Input data START

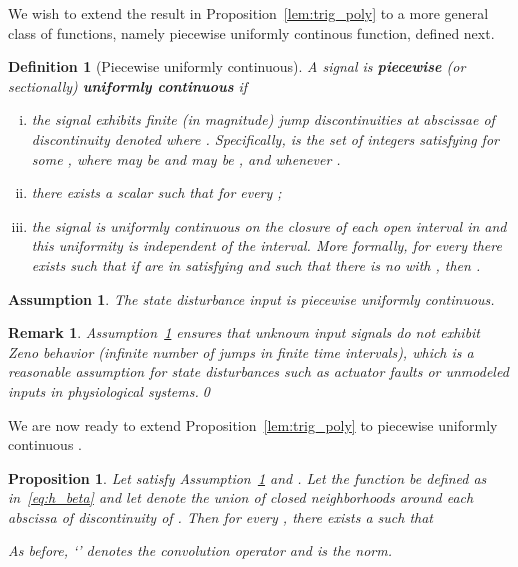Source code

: \documentclass[times, doublespace]{rncauth}
\newtheorem{prop}{Proposition}
\newtheorem{definition}{Definition}
\newtheorem{assumption}{Assumption}
\newtheorem{remark}{Remark}
\begin{document}
We wish to extend the result in Proposition~\ref{lem:trig_poly} to a more general class of functions, namely piecewise uniformly continous function, defined next.
\begin{definition}[Piecewise uniformly continuous]
	\label{def:pw_cont}
	A signal  is \textbf{piecewise} (or sectionally) \textbf{uniformly continuous} if
	\begin{enumerate}[(i)]
		\item the signal  exhibits finite (in magnitude) jump discontinuities at abscissae of discontinuity denoted  where . Specifically,  is the set of integers  satisfying  for some , where  may be  and  may be , and  whenever .
		\item there exists a scalar  such that 
		for every ;
		\item the signal  is uniformly continuous on the closure of each open interval in  and this uniformity is independent of the interval.  More formally, for every  there exists  such that if  are in  satisfying  and such that there is no  with , then .
	\end{enumerate}
\end{definition}
\begin{assumption}\label{ass:unif_cont_uio}
	The state disturbance input  is piecewise uniformly continuous.
\end{assumption}
\begin{remark}
	Assumption~\ref{ass:unif_cont_uio} ensures that unknown input signals do not exhibit Zeno behavior (infinite number of jumps in finite time intervals), which is a reasonable assumption for state disturbances such as actuator faults or unmodeled inputs in physiological systems.\qed
	\end{remark}

We are now ready to extend Proposition~\ref{lem:trig_poly} to piecewise uniformly continuous .

\begin{prop}\label{prop:filt_pw_cont}
	Let  satisfy Assumption~\ref{ass:unif_cont_uio} and . Let the function  be defined as in~\eqref{eq:h_beta} and let 
	denote the union of closed neighborhoods around each abscissa of discontinuity of .  Then for every , there exists a  such that
	
	As before, `' denotes the convolution operator and  is the  norm.
\end{prop}
\end{document}
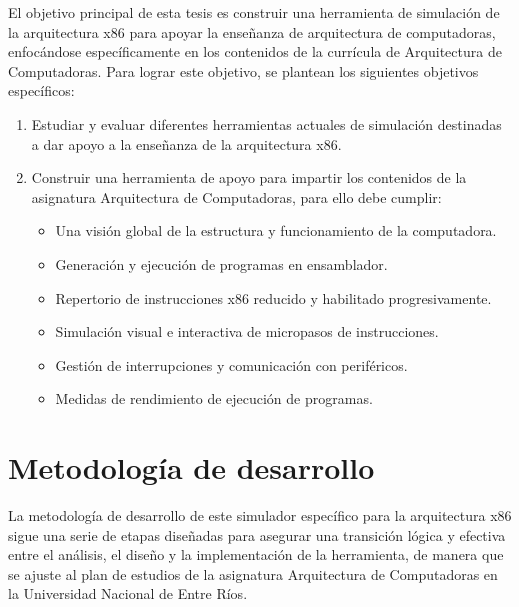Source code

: \documentclass[12pt,oneside]{templates/unerthesis}
\providecommand{\tightlist}{%
  \setlength{\itemsep}{0pt}\setlength{\parskip}{0pt}}
\begin{document}
El objetivo principal de esta tesis es construir una herramienta de simulación de la arquitectura x86 para apoyar la enseñanza de arquitectura de computadoras, enfocándose específicamente en los contenidos de la currícula de Arquitectura de Computadoras. Para lograr este objetivo, se plantean los siguientes objetivos específicos:

\begin{enumerate}
\def\labelenumi{\arabic{enumi}.}
\tightlist
\item
  Estudiar y evaluar diferentes herramientas actuales de simulación destinadas a dar apoyo a la enseñanza de la arquitectura x86.
\item
  Construir una herramienta de apoyo para impartir los contenidos de la asignatura Arquitectura de Computadoras, para ello debe cumplir:

  \begin{itemize}
  \tightlist
  \item
    Una visión global de la estructura y funcionamiento de la computadora.
  \item
    Generación y ejecución de programas en ensamblador.
  \item
    Repertorio de instrucciones x86 reducido y habilitado progresivamente.
  \item
    Simulación visual e interactiva de micropasos de instrucciones.
  \item
    Gestión de interrupciones y comunicación con periféricos.
  \item
    Medidas de rendimiento de ejecución de programas.
  \end{itemize}
\end{enumerate}

\hypertarget{metodologuxeda-de-desarrollo}{%
\section{Metodología de desarrollo}\label{metodologuxeda-de-desarrollo}}

La metodología de desarrollo de este simulador específico para la arquitectura x86 sigue una serie de etapas diseñadas para asegurar una transición lógica y efectiva entre el análisis, el diseño y la implementación de la herramienta, de manera que se ajuste al plan de estudios de la asignatura Arquitectura de Computadoras en la Universidad Nacional de Entre Ríos.
\end{document}
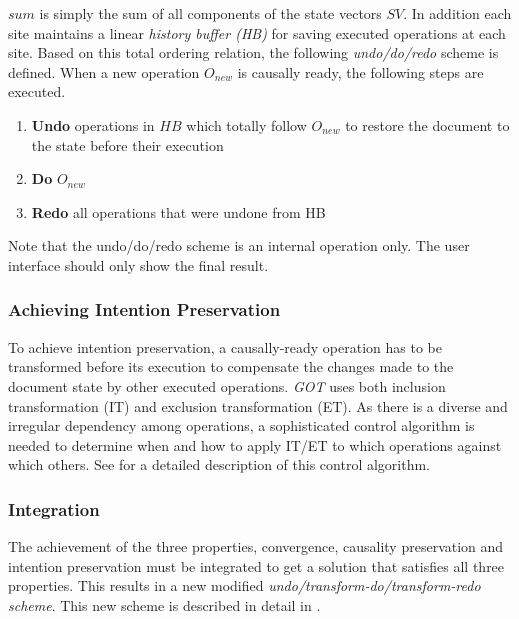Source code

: $sum$ is simply the sum of all components of the state vectors $SV$. In addition each site maintains a linear \emph{history buffer (HB)} for saving executed operations at each site. Based on this total ordering relation, the following \emph{undo/do/redo} scheme is defined. When a new operation $O_{new}$ is causally ready, the following steps are executed.

\begin{enumerate}
 \item \textbf{Undo} operations in $HB$ which totally follow $O_{new}$ to 
       restore the document to the state before their execution
 \item \textbf{Do} $O_{new}$
 \item \textbf{Redo} all operations that were undone from HB
\end{enumerate}

Note that the undo/do/redo scheme is an internal operation only. The user interface should only show the final result.


\subsubsection{Achieving Intention Preservation}
To achieve intention preservation, a causally-ready operation has to be transformed before its execution to compensate the changes made to the document state by other executed operations. \emph{GOT} uses both inclusion transformation (IT) and exclusion transformation (ET). As there is a diverse and irregular dependency among operations, a sophisticated control algorithm is needed to determine when and how to apply IT/ET to which operations against which others. See \cite{sun98a} for a detailed description of this control algorithm.


\subsubsection{Integration}
The achievement of the three properties, convergence, causality preservation and intention preservation must be integrated to get a solution that satisfies all three properties. This results in a new modified \emph{undo/transform-do/transform-redo scheme}. This new scheme is described in detail in \cite{sun98b}.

Input data END

§ **Assignment**:
Although the records contain pictures, transcribe only their text, exactly as written.

§ **Output of the task**:
Source code

: \documentclass[times, doublespace]{rncauth}
\newtheorem{prop}{Proposition}
\newtheorem{definition}{Definition}
\newtheorem{assumption}{Assumption}
\newtheorem{remark}{Remark}
\begin{document}
We wish to extend the result in Proposition~\ref{lem:trig_poly} to a more general class of functions, namely piecewise uniformly continous function, defined next.
\begin{definition}[Piecewise uniformly continuous]
	\label{def:pw_cont}
	A signal  is \textbf{piecewise} (or sectionally) \textbf{uniformly continuous} if
	\begin{enumerate}[(i)]
		\item the signal  exhibits finite (in magnitude) jump discontinuities at abscissae of discontinuity denoted  where . Specifically,  is the set of integers  satisfying  for some , where  may be  and  may be , and  whenever .
		\item there exists a scalar  such that 
		for every ;
		\item the signal  is uniformly continuous on the closure of each open interval in  and this uniformity is independent of the interval.  More formally, for every  there exists  such that if  are in  satisfying  and such that there is no  with , then .
	\end{enumerate}
\end{definition}
\begin{assumption}\label{ass:unif_cont_uio}
	The state disturbance input  is piecewise uniformly continuous.
\end{assumption}
\begin{remark}
	Assumption~\ref{ass:unif_cont_uio} ensures that unknown input signals do not exhibit Zeno behavior (infinite number of jumps in finite time intervals), which is a reasonable assumption for state disturbances such as actuator faults or unmodeled inputs in physiological systems.\qed
	\end{remark}

We are now ready to extend Proposition~\ref{lem:trig_poly} to piecewise uniformly continuous .

\begin{prop}\label{prop:filt_pw_cont}
	Let  satisfy Assumption~\ref{ass:unif_cont_uio} and . Let the function  be defined as in~\eqref{eq:h_beta} and let 
	denote the union of closed neighborhoods around each abscissa of discontinuity of .  Then for every , there exists a  such that
	
	As before, `' denotes the convolution operator and  is the  norm.
\end{prop}
\end{document}
Source code

: \documentclass[12pt,oneside]{templates/unerthesis}
\providecommand{\tightlist}{%
  \setlength{\itemsep}{0pt}\setlength{\parskip}{0pt}}
\begin{document}
El objetivo principal de esta tesis es construir una herramienta de simulación de la arquitectura x86 para apoyar la enseñanza de arquitectura de computadoras, enfocándose específicamente en los contenidos de la currícula de Arquitectura de Computadoras. Para lograr este objetivo, se plantean los siguientes objetivos específicos:

\begin{enumerate}
\def\labelenumi{\arabic{enumi}.}
\tightlist
\item
  Estudiar y evaluar diferentes herramientas actuales de simulación destinadas a dar apoyo a la enseñanza de la arquitectura x86.
\item
  Construir una herramienta de apoyo para impartir los contenidos de la asignatura Arquitectura de Computadoras, para ello debe cumplir:

  \begin{itemize}
  \tightlist
  \item
    Una visión global de la estructura y funcionamiento de la computadora.
  \item
    Generación y ejecución de programas en ensamblador.
  \item
    Repertorio de instrucciones x86 reducido y habilitado progresivamente.
  \item
    Simulación visual e interactiva de micropasos de instrucciones.
  \item
    Gestión de interrupciones y comunicación con periféricos.
  \item
    Medidas de rendimiento de ejecución de programas.
  \end{itemize}
\end{enumerate}

\hypertarget{metodologuxeda-de-desarrollo}{%
\section{Metodología de desarrollo}\label{metodologuxeda-de-desarrollo}}

La metodología de desarrollo de este simulador específico para la arquitectura x86 sigue una serie de etapas diseñadas para asegurar una transición lógica y efectiva entre el análisis, el diseño y la implementación de la herramienta, de manera que se ajuste al plan de estudios de la asignatura Arquitectura de Computadoras en la Universidad Nacional de Entre Ríos.
\end{document}
Source code

: $sum$ is simply the sum of all components of the state vectors $SV$. In addition each site maintains a linear \emph{history buffer (HB)} for saving executed operations at each site. Based on this total ordering relation, the following \emph{undo/do/redo} scheme is defined. When a new operation $O_{new}$ is causally ready, the following steps are executed.

\begin{enumerate}
 \item \textbf{Undo} operations in $HB$ which totally follow $O_{new}$ to 
       restore the document to the state before their execution
 \item \textbf{Do} $O_{new}$
 \item \textbf{Redo} all operations that were undone from HB
\end{enumerate}

Note that the undo/do/redo scheme is an internal operation only. The user interface should only show the final result.


\subsubsection{Achieving Intention Preservation}
To achieve intention preservation, a causally-ready operation has to be transformed before its execution to compensate the changes made to the document state by other executed operations. \emph{GOT} uses both inclusion transformation (IT) and exclusion transformation (ET). As there is a diverse and irregular dependency among operations, a sophisticated control algorithm is needed to determine when and how to apply IT/ET to which operations against which others. See \cite{sun98a} for a detailed description of this control algorithm.


\subsubsection{Integration}
The achievement of the three properties, convergence, causality preservation and intention preservation must be integrated to get a solution that satisfies all three properties. This results in a new modified \emph{undo/transform-do/transform-redo scheme}. This new scheme is described in detail in \cite{sun98b}.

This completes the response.